--- WORK TO COMPLETE ---
Please find the lines in the entries below that contain the word "journal", and copy each one.

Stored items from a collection
====

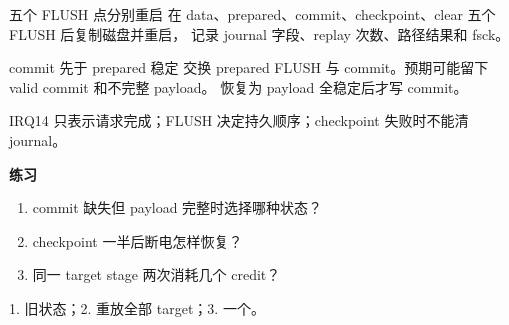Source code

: 
\begin{experimentbox}{五个 FLUSH 点分别重启}
在 data、prepared、commit、checkpoint、clear 五个 FLUSH 后复制磁盘并重启，
记录 journal 字段、replay 次数、路径结果和 fsck。
\end{experimentbox}

\begin{faultinjectionbox}{commit 先于 prepared 稳定}
交换 prepared FLUSH 与 commit。预期可能留下 valid commit 和不完整 payload。
恢复为 payload 全稳定后才写 commit。
\end{faultinjectionbox}

\begin{pitfallbox}
IRQ14 只表示请求完成；FLUSH 决定持久顺序；checkpoint 失败时不能清 journal。
\end{pitfallbox}

\textbf{练习}
\begin{enumerate}[leftmargin=2.2em]
  \item commit 缺失但 payload 完整时选择哪种状态？
  \item checkpoint 一半后断电怎样恢复？
  \item 同一 target stage 两次消耗几个 credit？
\end{enumerate}
\begin{answerbox}
1. 旧状态；2. 重放全部 target；3. 一个。
\end{answerbox}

====

--- OUTPUT OF THE TASK ---
记录 journal 字段、replay 次数、路径结果和 fsck。
IRQ14 只表示请求完成；FLUSH 决定持久顺序；checkpoint 失败时不能清 journal。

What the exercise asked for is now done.